Russia’s nuclear arsenal currently includes military stockpile of approximately 4,500 nuclear warheads with nearly 1,800 strategic warheads deployed on missiles and at bomber bases. Another 700 strategic warheads are in reserves with roughly 2,700 non-strategic warheads. Furthermore, about 3,500 of retired warheads await dismantlement.

Kerry: Russia’s actions could force us go back to Cold War

U.S. Secretary of State John Kerry responded to Russia’s plans of adding 40 intercontinental ballistic missiles to its nuclear arsenal by saying that it was concerning and could force Russia and the West return to the international hostility of the “Cold War.”

“Nobody should hear that kind of announcement from the leader of a powerful country and not be concerned about what the implications are,” Kerry told reporters via teleconference from Boston, where he is recovering from surgery on a broken leg.

“Of course it concerns me, we have the START agreement (the nuclear arms reduction treaty between the U.S. and Russia) and we’re trying to move in the opposite direction,” he said.

Kerry noted that since the 1990s there had been “enormous cooperation” in the destruction of nuclear weapons that were located on the territories of the former Soviet Union states.

“No one wants to see us step backwards, nobody wants to, I think, go back to a kind of Cold War status,” he added.

Is there enough money for Putin’s military appetite?

Six months ago, Putin announced that Russia would add 50 ballistic missiles to its nuclear arsenal in 2015, while at least one high-ranking Russian military official has openly noted that the Kremlin’s appetite exceeds its wallet.

Putin has repeatedly said he would maintain both his $400 billion, decade-long military modernization campaign, and the social safety net. Furthermore, speaking at the opening ceremony of Russia’s military ‘Disneyland’, Putin stated that at least 70 percent of all weapons should be modernized by 2020.

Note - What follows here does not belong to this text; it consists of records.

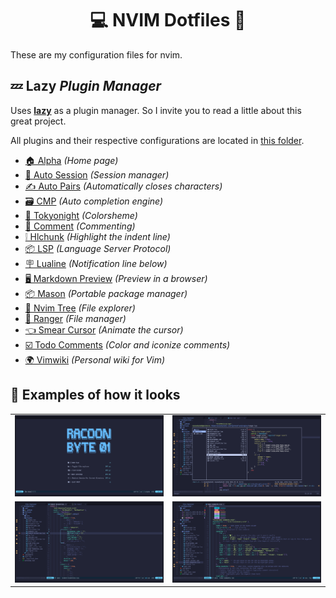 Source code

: <h1 align="center">💻 NVIM Dotfiles 📓</h1>

<p>These are my configuration files for nvim.</p>

<h2>💤 Lazy <i>Plugin Manager</i></h2>

<p>Uses <a href="https://github.com/folke/lazy.nvim"><b>lazy</b></a> as a plugin manager. So I invite you to read a little about this great project.</p>

<p>All plugins and their respective configurations are located in <a href="https://github.com/RacoonByte01/nvim-dotfiles/tree/main/lua">this folder</a>.</p>

<ul>
	<li><a href="https://github.com/goolord/alpha-nvim">🏠 Alpha</a> <i>(Home page)</i></li>
	<li><a href="https://github.com/rmagatti/auto-session">🪪 Auto Session</a> <i>(Session manager)</i></li>
	<li><a href="https://github.com/windwp/nvim-autopairs">✍️ Auto Pairs</a> <i>(Automatically closes characters)</i></li>
	<li><a href="https://github.com/hrsh7th/nvim-cmp">🗃️ CMP</a> <i>(Auto completion engine)</i></li>
	<li><a href="https://github.com/folke/tokyonight.nvim">🎨 Tokyonight</a> <i>(Colorsheme)</i></li>
	<li><a href="https://github.com/numToStr/Comment.nvim">💬 Comment</a> <i>(Commenting)</i></li>
	<li><a href="https://github.com/shellRaining/hlchunk.nvim">❕ Hlchunk</a> <i>(Highlight the indent line)</i></li>
	<li><a href="https://github.com/neovim/nvim-lspconfig">📦 LSP</a> <i>(Language Server Protocol)</i></li>
	<li><a href="https://github.com/nvim-lualine/lualine.nvim">🪧 Lualine</a> <i>(Notification line below)</i></li>
	<li><a href="https://github.com/iamcco/markdown-preview.nvim">🖥 Markdown Preview</a> <i>(Preview in a browser)</i></li>
	<li><a href="https://github.com/mason-org/mason.nvim">📦 Mason</a> <i>(Portable package manager)</i></li>
	<li><a href="https://github.com/nvim-tree/nvim-tree.lua">🌳 Nvim Tree</a> <i>(File explorer)</i></li>
	<li><a href="https://github.com/kelly-lin/ranger.nvim">📂 Ranger</a> <i>(File manager)</i></li>
	<li><a href="https://github.com/sphamba/smear-cursor.nvim">👈 Smear Cursor</a> <i>(Animate the cursor)</i></li>
	<li><a href="https://github.com/folke/todo-comments.nvim">☑️ Todo Comments</a> <i>(Color and iconize comments)</i></li>
	<li><a href="https://github.com/vimwiki/vimwiki">🌍 Vimwiki</a> <i>(Personal wiki for Vim)</i></li>
</ul>

<h2>👀 Examples of how it looks</h2>

<table>
	<tbody>
		<tr>
			<td><img src=".github/home.png"></td>
			<td><img src=".github/ranger.png"></td>
		</tr>
		<tr>
			<td><img src=".github/hlchunk.png"></td>
			<td><img src=".github/todo-comment.png"></td>
		</tr>
	</tbody>
</table>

However, there are clear indications that with that kind of military activities, Russia’s money will run out fast. Furthermore, Russia lags behind in the advanced technology required for some weapons systems. Therefore, it can be noted that Putin might be just trying to maintain the image of a robust and nuclear military power without actually having the means to be the president of one.